Et puis je ne peux finir cette présentation de mon pays, mon beau pays (je suis fier d’être Mauritanien), sans évoquer ces disparités flagrantes dans l’habitat à Nouakchott, la capitale.

Tevragh-Zeina (elle finira belle) est le quartier chic de la capitale Nouakchott. En termes d’habitants – je ne dis pas d’habitat – il présente une belle harmonie. C’est normal parce que les gens qui y vivent sont ceux-là même qui détiennent tout : tribus, argent et savoir. Rarement, des citoyens de seconde zone parviennent à passer par les  mailles du filet pour venir déteindre dans cette bourgeoisie née du transfert du bien public en biens privés. Pour certains, j’exagère mais au fond tout le monde sait que je dis vrai. Les familles qui ont réussi grâce à des activités de négoce, les tribus même, se comptent sur les doits d’une seule main. Durant les vingt ans de l’ère Taya, le credo était : « détourne et tais-toi ».

Cinquième, Sixième, là ce sont des départements (moughataa, disons-nous) où vivent globalement les Négro-mauritaniens. On m’en voudra peut être de le dire mais ce sont des départements laissés-pour-compte. Sales et manquant cruellement d’infrastructures. C’est là aussi que, l’écrasante majorité de migrants ouest-africains vient s’installer par « solidarité de couleur ». Gambiens, Ghanéens, Nigérians, y côtoient Sénégalais, Maliens et Guinéens. Dans l’imaginaire des Nouakchottois, ces « moughataas » sont devenues des zones étrangères où il ne faut pas s’aventurer.

Riadh, Arafat, Toujounine, Teyarett, Dar Naim, ce sont là d’autres départements populaires de la capitale Nouakchott. Dans ces zones, on retrouve les parents pauvres des « gens de Tevragh-Zeina ». Comme quoi, la dilapidation des biens publics n’a pas fait des victimes seulement au sein d’une seule communauté nationale. Ce sont même des départements où l’on trouve la Mauritanie dans sa diversité. Pas celle qui a choisi d’exhiber son opulence, comme à Tevragh-Zeina, ou qu’on a voulu marquer comme « différente », comme aux Cinquième et Sixième Arrondissements.

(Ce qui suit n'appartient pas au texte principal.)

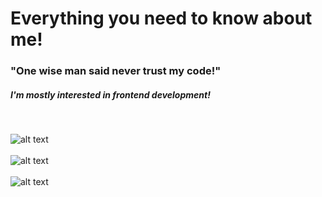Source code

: # Everything you need to know about me!

<h3>"One wise man said never trust my code!"</h3> 
<h5>I'm mostly interested in frontend development!</h5>
</br>


![alt text](https://i-viaplay-com.akamaized.net/viaplay-prod/936/572/1472747571-2cdeb6b59fd6011b7a4813d4af6bd3519a995b1e.jpg?width=1600&height=900)
</br>
</br>
![alt text](https://js.devexpress.com/Content/Images/features/html5-css-javascript-logos.png)
</br>
</br>
![alt text](https://camo.githubusercontent.com/6433ae2acf0465f470f2ddb9b058d866ce2d4fc96b894954f882c2075f22981f/68747470733a2f2f696d6167652e6962622e636f2f695748724b6e2f72656163745f6e61746976655f7461696c77696e642e706e67)
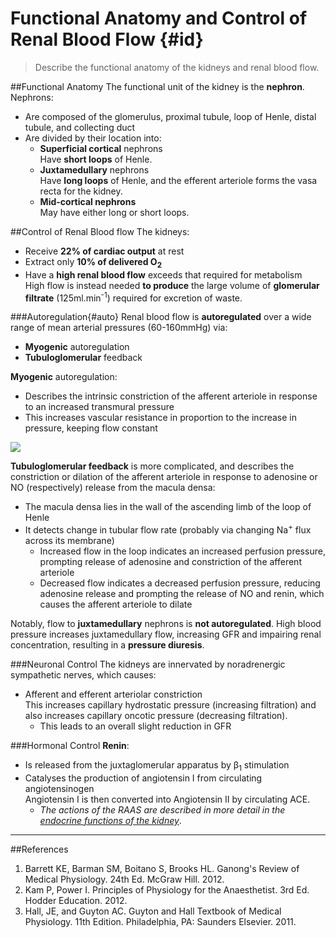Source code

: # Functional Anatomy and Control of Renal Blood Flow {#id}
>Describe the functional anatomy of the kidneys and renal blood flow.

##Functional Anatomy
The functional unit of the kidney is the **nephron**. Nephrons:
* Are composed of the glomerulus, proximal tubule, loop of Henle, distal tubule, and collecting duct
* Are divided by their location into:
    * **Superficial cortical** nephrons  
    Have **short loops** of Henle.
    * **Juxtamedullary** nephrons  
    Have **long loops** of Henle, and the efferent arteriole forms the vasa recta for the kidney.
    * **Mid-cortical nephrons**  
    May have either long or short loops.

##Control of Renal Blood flow
The kidneys:
* Receive **22% of cardiac output** at rest
* Extract only **10% of delivered O<sub>2</sub>**
* Have a **high renal blood flow** exceeds that required for metabolism  
High flow is instead needed **to produce** the large volume of **glomerular filtrate** (125ml.min<sup>-1</sup>) required for excretion of waste.


###Autoregulation{#auto}
Renal blood flow is **autoregulated** over a wide range of mean arterial pressures (60-160mmHg) via:
* **Myogenic** autoregulation
* **Tubuloglomerular** feedback



**Myogenic** autoregulation:
* Describes the intrinsic constriction of the afferent arteriole in response to an increased transmural pressure
* This increases vascular resistance in proportion to the increase in pressure, keeping flow constant

<img src="\resources\renal-autoregulation.svg">




**Tubuloglomerular feedback** is more complicated, and describes the constriction or dilation of the afferent arteriole in response to adenosine or NO (respectively) release from the macula densa:
* The macula densa lies in the wall of the ascending limb of the loop of Henle
* It detects change in tubular flow rate (probably via changing Na<sup>+</sup> flux across its membrane)
    * Increased flow in the loop indicates an increased perfusion pressure, prompting release of adenosine and constriction of the afferent arteriole
    * Decreased flow indicates a decreased perfusion pressure, reducing adenosine release and prompting the release of NO and renin, which causes the afferent arteriole to dilate


Notably, flow to **juxtamedullary** nephrons is **not autoregulated**. High blood pressure  increases juxtamedullary flow, increasing GFR and impairing renal concentration, resulting in a **pressure diuresis**.

###Neuronal Control
The kidneys are innervated by noradrenergic sympathetic nerves, which causes:
* Afferent and efferent arteriolar constriction  
This increases capillary hydrostatic pressure (increasing filtration) and also increases capillary oncotic pressure (decreasing filtration).
    * This leads to an overall slight reduction in GFR

###Hormonal Control
**Renin**:
* Is released from the juxtaglomerular apparatus by β<sub>1</sub> stimulation
* Catalyses the production of angiotensin I from circulating angiotensinogen  
Angiotensin I is then converted into Angiotensin II by circulating ACE.
	* *The actions of the RAAS are described in more detail in the [endocrine functions of the kidney](endocrine_functions_of_the_kidney.md#raas)*.

---
##References
1. Barrett KE, Barman SM, Boitano S, Brooks HL. Ganong's Review of Medical Physiology. 24th Ed. McGraw Hill. 2012.
2. Kam P, Power I. Principles of Physiology for the Anaesthetist. 3rd Ed. Hodder Education. 2012.
3. Hall, JE, and Guyton AC. Guyton and Hall Textbook of Medical Physiology. 11th Edition. Philadelphia, PA: Saunders Elsevier. 2011. 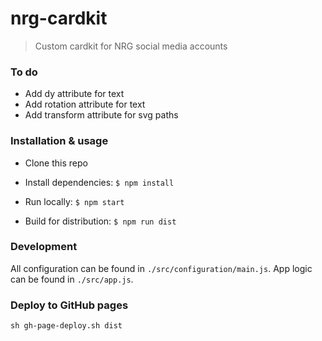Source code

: # nrg-cardkit

> Custom cardkit for NRG social media accounts

### To do

- Add dy attribute for text
- Add rotation attribute for text
- Add transform attribute for svg paths

### Installation & usage

- Clone this repo
- Install dependencies: `$ npm install`

- Run locally: `$ npm start`
- Build for distribution: `$ npm run dist`

### Development

All configuration can be found in `./src/configuration/main.js`. App logic can be found in `./src/app.js`.

### Deploy to GitHub pages 

	sh gh-page-deploy.sh dist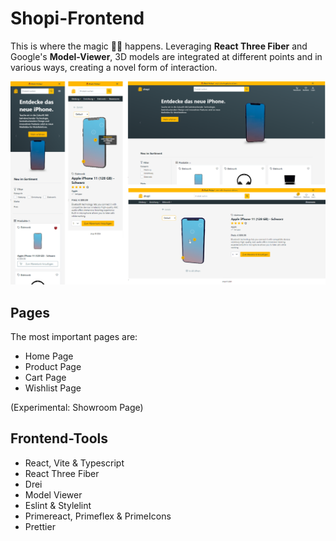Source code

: # Shopi-Frontend

This is where the magic 🧙‍♂️ happens. Leveraging **React Three Fiber** and Google's **Model-Viewer**, 3D models are integrated at different points and in various ways, creating a novel form of interaction.

<img src="../docs/images/shopi-pages.png" />

## Pages
The most important pages are:
- Home Page
- Product Page
- Cart Page
- Wishlist Page

(Experimental: Showroom Page)

## Frontend-Tools

- React, Vite & Typescript
- React Three Fiber
- Drei
- Model Viewer
- Eslint & Stylelint
- Primereact, Primeflex & PrimeIcons
- Prettier
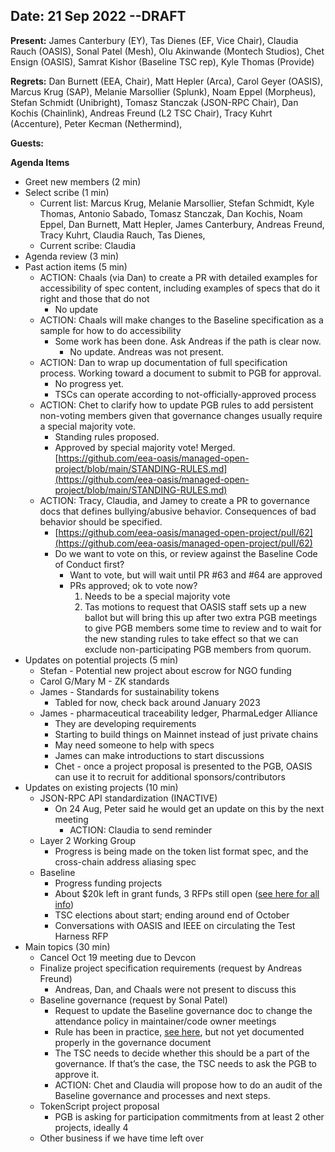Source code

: 
## Date: 21 Sep 2022  --DRAFT

**Present:** James Canterbury (EY), Tas Dienes (EF, Vice Chair), Claudia Rauch (OASIS), Sonal Patel (Mesh), Olu Akinwande (Montech Studios), Chet Ensign (OASIS), Samrat Kishor (Baseline TSC rep), Kyle Thomas (Provide)

**Regrets:**  Dan Burnett (EEA, Chair), Matt Hepler (Arca), Carol Geyer (OASIS), Marcus Krug (SAP), Melanie Marsollier (Splunk), Noam Eppel (Morpheus), Stefan Schmidt (Unibright), Tomasz Stanczak (JSON-RPC Chair), Dan Kochis (Chainlink), Andreas Freund (L2 TSC Chair), Tracy Kuhrt (Accenture), Peter Kecman (Nethermind), 

**Guests:** 

**Agenda Items**



* Greet new members (2 min)
* Select scribe (1 min)
    * Current list: Marcus Krug, Melanie Marsollier, Stefan Schmidt, Kyle Thomas, Antonio Sabado, Tomasz Stanczak, Dan Kochis, Noam Eppel, Dan Burnett, Matt Hepler, James Canterbury, Andreas Freund, Tracy Kuhrt, Claudia Rauch, Tas Dienes, 
    * Current scribe: Claudia
* Agenda review (3 min)
* Past action items (5 min)
    * ACTION: Chaals (via Dan) to create a PR with detailed examples for accessibility of spec content, including examples of specs that do it right and those that do not
        * No update
    * ACTION: Chaals will make changes to the Baseline specification as a sample for how to do accessibility
        * Some work has been done. Ask Andreas if the path is clear now.
            * No update. Andreas was not present.
    * ACTION:  Dan to wrap up documentation of full specification process. Working toward a document to submit to PGB for approval. 
        * No progress yet.
        * TSCs can operate according to not-officially-approved process
    * ACTION: Chet to clarify how to update PGB rules to add persistent non-voting members given that governance changes usually require a special majority vote.
        * Standing rules proposed. 
        * Approved by special majority vote!  Merged. \
[https://github.com/eea-oasis/managed-open-project/blob/main/STANDING-RULES.md](https://github.com/eea-oasis/managed-open-project/blob/main/STANDING-RULES.md) 
    * ACTION: Tracy, Claudia, and Jamey to create a PR to governance docs that defines bullying/abusive behavior. Consequences of bad behavior should be specified.
        * [https://github.com/eea-oasis/managed-open-project/pull/62](https://github.com/eea-oasis/managed-open-project/pull/62) 
        * Do we want to vote on this, or review against the Baseline Code of Conduct first?
            * Want to vote, but will wait until PR #63 and #64 are approved
            * PRs approved; ok to vote now?
                1. Needs to be a special majority vote
                2. Tas motions to request that OASIS staff sets up a new ballot but will bring this up after two extra PGB meetings to give PGB members some time to review and to wait for the new standing rules to take effect so that we can exclude non-participating PGB members from quorum.
* Updates on potential projects (5 min)
    * Stefan - Potential new project about escrow for NGO funding
    * Carol G/Mary M - ZK standards
    * James - Standards for sustainability tokens
        * Tabled for now, check back around January 2023
    * James - pharmaceutical traceability ledger, PharmaLedger Alliance
        * They are developing requirements
        * Starting to build things on Mainnet instead of just private chains
        * May need someone to help with specs
        * James can make introductions to start discussions 
        * Chet - once a project proposal is presented to the PGB, OASIS can use it to recruit for additional sponsors/contributors
* Updates on existing projects (10 min)
    * JSON-RPC API standardization (INACTIVE)
        * On 24 Aug, Peter said he would get an update on this by the next meeting
            * ACTION: Claudia to send reminder
    * Layer 2 Working Group 
        * Progress is being made on the token list format spec, and the cross-chain address aliasing spec
    * Baseline
        * Progress funding projects
        * About $20k left in grant funds, 3 RFPs still open ([see here for all info](https://github.com/eea-oasis/baseline-grants))
        * TSC elections about start; ending around end of October
        * Conversations with OASIS and IEEE on circulating the Test Harness RFP
* Main topics (30 min) 
    * Cancel Oct 19 meeting due to Devcon 
    * Finalize project specification requirements (request by Andreas Freund)
        * Andreas, Dan, and Chaals were not present to discuss this
    * Baseline governance (request by Sonal Patel)
        * Request to update the Baseline governance doc to change the attendance policy in maintainer/code owner meetings
        * Rule has been in practice, [see here](https://docs.baseline-protocol.org/community/maintainers#what-is-expected-of-maintainers),  but not yet documented properly in the governance document
        * The TSC needs to decide whether this should be a part of the governance. If that’s the case, the TSC needs to ask the PGB to approve it.
        * ACTION: Chet and Claudia will propose how to do an audit of the Baseline governance and processes and next steps.
    * TokenScript project proposal
        * PGB is asking for participation commitments from at least 2 other projects, ideally 4
    * Other business if we have time left over

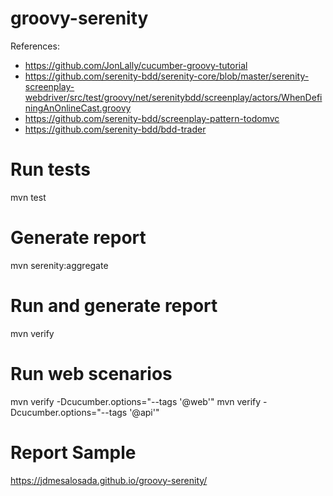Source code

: # groovy-serenity

References: <br>
- https://github.com/JonLally/cucumber-groovy-tutorial <br>
- https://github.com/serenity-bdd/serenity-core/blob/master/serenity-screenplay-webdriver/src/test/groovy/net/serenitybdd/screenplay/actors/WhenDefiningAnOnlineCast.groovy
- https://github.com/serenity-bdd/screenplay-pattern-todomvc
- https://github.com/serenity-bdd/bdd-trader

# Run tests
mvn test

# Generate report
mvn serenity:aggregate

# Run and generate report
mvn verify

# Run web scenarios
mvn verify -Dcucumber.options="--tags '@web'"
mvn verify -Dcucumber.options="--tags '@api'"

# Report Sample

https://jdmesalosada.github.io/groovy-serenity/



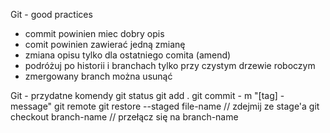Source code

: Git - good practices

* commit powinien miec dobry opis
* comit powinien zawierać jedną zmianę
* zmiana opisu tylko dla ostatniego comita (amend)
* podróżuj po historii i branchach tylko przy czystym drzewie roboczym
* zmergowany branch można usunąć


Git - przydatne komendy
git status
git add .
git commit - m "[tag] - message"
git remote
git restore --staged file-name // zdejmij ze stage'a
git checkout branch-name // przełącz się na branch-name
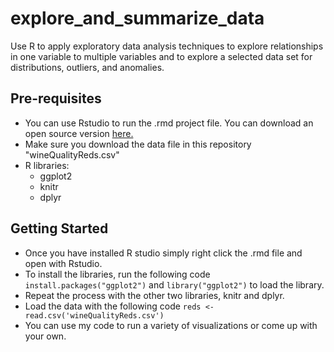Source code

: # explore_and_summarize_data
Use R to apply exploratory data analysis techniques to explore relationships in one variable to multiple variables and to explore a selected data set for distributions, outliers, and anomalies.

## Pre-requisites
- You can use Rstudio to run the .rmd project file. You can download an open source version [here.](https://www.rstudio.com/products/rstudio/download/)
- Make sure you download the data file in this repository "wineQualityReds.csv"
- R libraries:
  - ggplot2
  - knitr
  - dplyr

## Getting Started
- Once you have installed R studio simply right click the .rmd file and open with Rstudio.
- To install the libraries, run the following code `install.packages("ggplot2")` and `library("ggplot2")` to load the library.
- Repeat the process with the other two libraries, knitr and dplyr.
- Load the data with the following code `reds <- read.csv('wineQualityReds.csv')`
- You can use my code to run a variety of visualizations or come up with your own.

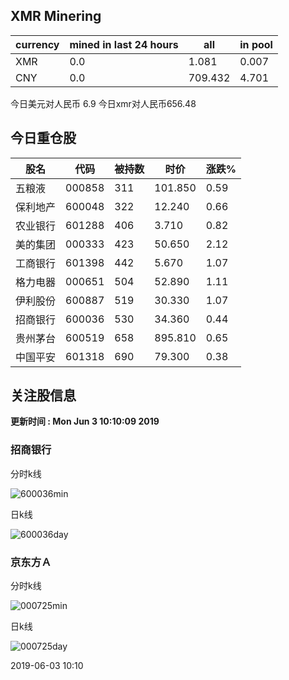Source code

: ## XMR Minering

|currency|mined in last 24 hours|all|in pool|
|---|---|---|---|
|XMR|0.0|1.081|0.007|
|CNY|0.0|709.432|4.701|

今日美元对人民币 6.9	今日xmr对人民币656.48


## 今日重仓股 

|股名|代码|被持数|时价|涨跌%|
|---|---|---|---|---|
|五粮液|000858|311|101.850|0.59|
|保利地产|600048|322|12.240|0.66|
|农业银行|601288|406|3.710|0.82|
|美的集团|000333|423|50.650|2.12|
|工商银行|601398|442|5.670|1.07|
|格力电器|000651|504|52.890|1.11|
|伊利股份|600887|519|30.330|1.07|
|招商银行|600036|530|34.360|0.44|
|贵州茅台|600519|658|895.810|0.65|
|中国平安|601318|690|79.300|0.38|

## 关注股信息
**更新时间 : Mon Jun  3 10:10:09 2019**
### 招商银行 
分时k线

![600036min](http://image.sinajs.cn/newchart/min/n/sh600036.gif)

日k线

![600036day](http://image.sinajs.cn/newchart/daily/n/sh600036.gif)

### 京东方Ａ 
分时k线

![000725min](http://image.sinajs.cn/newchart/min/n/sz000725.gif)

日k线

![000725day](http://image.sinajs.cn/newchart/daily/n/sz000725.gif)

2019-06-03 10:10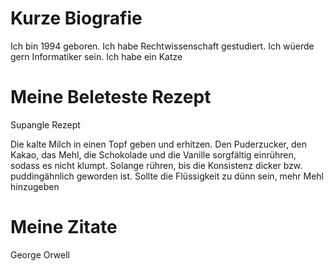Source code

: # Kurze Biografie

Ich bin 1994 geboren. Ich habe Rechtwissenschaft gestudiert. Ich wüerde gern Informatiker sein. Ich habe  ein Katze


# Meine Beleteste Rezept


 Supangle Rezept
 
 Die kalte Milch in einen Topf geben und erhitzen. Den Puderzucker, den Kakao, das Mehl, die Schokolade und die Vanille sorgfältig einrühren, sodass es nicht klumpt. Solange rühren, bis die Konsistenz dicker bzw. puddingähnlich geworden ist. Sollte die Flüssigkeit zu dünn sein, mehr Mehl hinzugeben




# Meine Zitate



George Orwell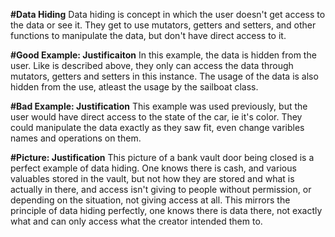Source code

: **#Data Hiding**
Data hiding is concept in which the user doesn't get access to the data or see it. They get to use mutators, getters and setters, and other functions to manipulate the data, but don't have direct access to it. 

**#Good Example: Justificaiton**
In this example, the data is hidden from the user. Like is described above, they only can access the data through mutators, getters and setters in this instance. The usage of the data is also hidden from the use, atleast the usage by the sailboat class. 

**#Bad Example: Justification**
This example was used previously, but the user would have direct access to the state of the car, ie it's color. They could manipulate the data exactly as they saw fit, even change varibles names and operations on them.

**#Picture: Justification**
This picture of a bank vault door being closed is a perfect example of data hiding. One knows there is cash, and various valuables stored in the vault, but not how they are stored and what is actually in there, and access isn't giving to people without permission, or depending on the situation, not giving access at all. This mirrors the principle of data hiding perfectly, one knows there is data there, not exactly what and can only access what the creator intended them to.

Reste le Ksar, le quartier noyau de Nouakchott, celui qui, à la création de cette capitale du désert était la Ville. Longtemps zone du commerce et de l’industrie, où habitent les premières t plus anciennes fortunes du pays, il revit aujourd’hui grâce à de nouveaux lotissements qui constituent une jonction entre lui et Tevragh-Zeina. Ce n’est rien d’autre qu’un rapprochement, une fusion plutôt, entre anciens et nouveaux riches.